Figure 3. Background-free imaging of GVs in mammalian tissues.

a, Diagram of the in vivo experiment in the living mouse brain. GVs or PBS buffer (sham control) were injected into contralateral striatum. T2*-weighted images taken before the insonation were subtracted from those taken after, and difference images were calculated to reveal contrast specific to the GVs, giving rise to a background-free image. b, Representative T2*-weighted images (TE = 15 msec) of a mouse injected with 2 μL GVs (Ana_WT, 3.4 nM) or PBS, acquired before and after ultrasound was applied to the site of injection. The resulting difference images are overlaid on anatomical images. c, Changes in signal intensity upon insonation at the sites of injection (N = 9 and 6 injections for GV and PBS, respectively, in a total of 8 mice) normalized by the intensity of the surrounding brain region. d, Diagram of dynamic imaging of the mouse liver after intravenous administration of GVs. 200 μL PBS with or without 13.7 nM GVs (Ana_ΔC, clustered form) were injected.
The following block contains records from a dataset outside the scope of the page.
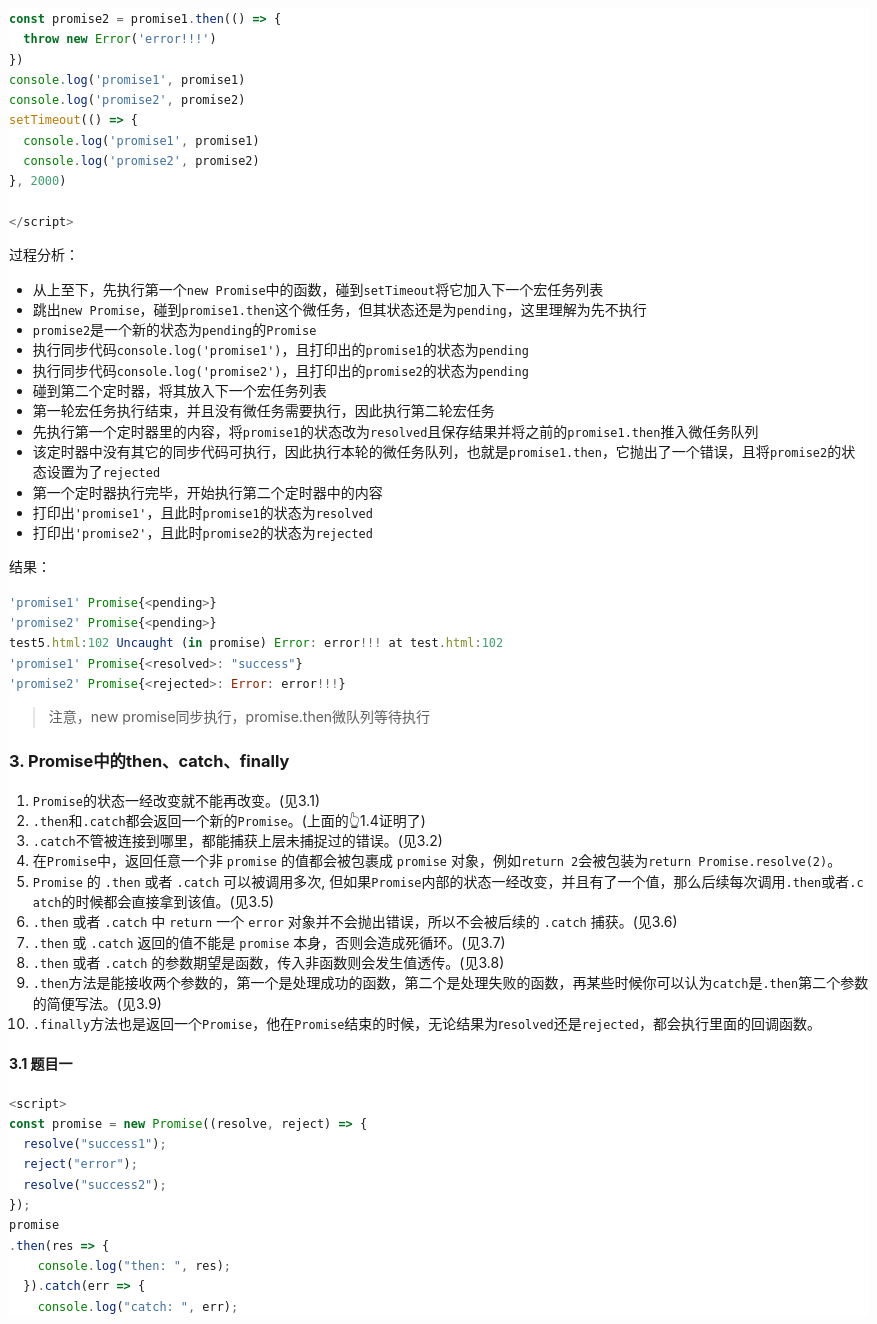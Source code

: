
 ```javascript
const promise2 = promise1.then(() => {
  throw new Error('error!!!')
})
console.log('promise1', promise1)
console.log('promise2', promise2)
setTimeout(() => {
  console.log('promise1', promise1)
  console.log('promise2', promise2)
}, 2000)

</script>
```
过程分析：
- 从上至下，先执行第一个`new Promise`中的函数，碰到`setTimeout`将它加入下一个宏任务列表
- 跳出`new Promise`，碰到`promise1.then`这个微任务，但其状态还是为`pending`，这里理解为先不执行
- `promise2`是一个新的状态为`pending`的`Promise`
- 执行同步代码`console.log('promise1')`，且打印出的`promise1`的状态为`pending`
- 执行同步代码`console.log('promise2')`，且打印出的`promise2`的状态为`pending`
- 碰到第二个定时器，将其放入下一个宏任务列表
- 第一轮宏任务执行结束，并且没有微任务需要执行，因此执行第二轮宏任务
- 先执行第一个定时器里的内容，将`promise1`的状态改为`resolved`且保存结果并将之前的`promise1.then`推入微任务队列
- 该定时器中没有其它的同步代码可执行，因此执行本轮的微任务队列，也就是`promise1.then`，它抛出了一个错误，且将`promise2`的状态设置为了`rejected`
- 第一个定时器执行完毕，开始执行第二个定时器中的内容
- 打印出`'promise1'`，且此时`promise1`的状态为`resolved`
- 打印出`'promise2'`，且此时`promise2`的状态为`rejected`

结果：  
```javascript
'promise1' Promise{<pending>}
'promise2' Promise{<pending>}
test5.html:102 Uncaught (in promise) Error: error!!! at test.html:102
'promise1' Promise{<resolved>: "success"}
'promise2' Promise{<rejected>: Error: error!!!}
```

>注意，new promise同步执行，promise.then微队列等待执行

### 3. Promise中的then、catch、finally
1. `Promise`的状态一经改变就不能再改变。(见3.1)
2. `.then`和`.catch`都会返回一个新的`Promise`。(上面的👆1.4证明了)
3. `.catch`不管被连接到哪里，都能捕获上层未捕捉过的错误。(见3.2)
4. 在`Promise`中，返回任意一个非 `promise` 的值都会被包裹成 `promise` 对象，例如`return 2`会被包装为`return Promise.resolve(2)`。
5. `Promise` 的 `.then` 或者 `.catch` 可以被调用多次, 但如果`Promise`内部的状态一经改变，并且有了一个值，那么后续每次调用`.then`或者`.catch`的时候都会直接拿到该值。(见3.5)
6. `.then` 或者 `.catch` 中 `return` 一个 `error` 对象并不会抛出错误，所以不会被后续的 `.catch` 捕获。(见3.6)
7. `.then` 或 `.catch` 返回的值不能是 `promise` 本身，否则会造成死循环。(见3.7)
8. `.then` 或者 `.catch` 的参数期望是函数，传入非函数则会发生值透传。(见3.8)
9. `.then`方法是能接收两个参数的，第一个是处理成功的函数，第二个是处理失败的函数，再某些时候你可以认为`catch`是`.then`第二个参数的简便写法。(见3.9)
10. `.finally`方法也是返回一个`Promise`，他在`Promise`结束的时候，无论结果为r`esolved`还是`rejected`，都会执行里面的回调函数。  

#### 3.1 题目一
```javascript
<script>
const promise = new Promise((resolve, reject) => {
  resolve("success1");
  reject("error");
  resolve("success2");
});
promise
.then(res => {
    console.log("then: ", res);
  }).catch(err => {
    console.log("catch: ", err);
```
After allowing 1 min for the biodistribution of GVs to the liver, mice were euthanized, and T2*-weighted images (1.9 sec/frame) were acquired continuously before, during and after a 5-second application of ultrasound pulses to a spot in the liver. e, Representative time course of signal intensity at an insonated spot (1 mm radius) of mouse liver after intravenous injection with GVs or PBS. f, Difference in intensity between images acquired before and after ultrasound application, overlaid on anatomical images. g, Average signal intensity change in the insonated region upon the application of focused ultrasound to the liver tissue (N = 8 spots for each condition in a total of 8 mice). a.u. denotes arbitrary units. Error bars represent SEM, and scale bars represent 3 mm (b) and 10 mm (e).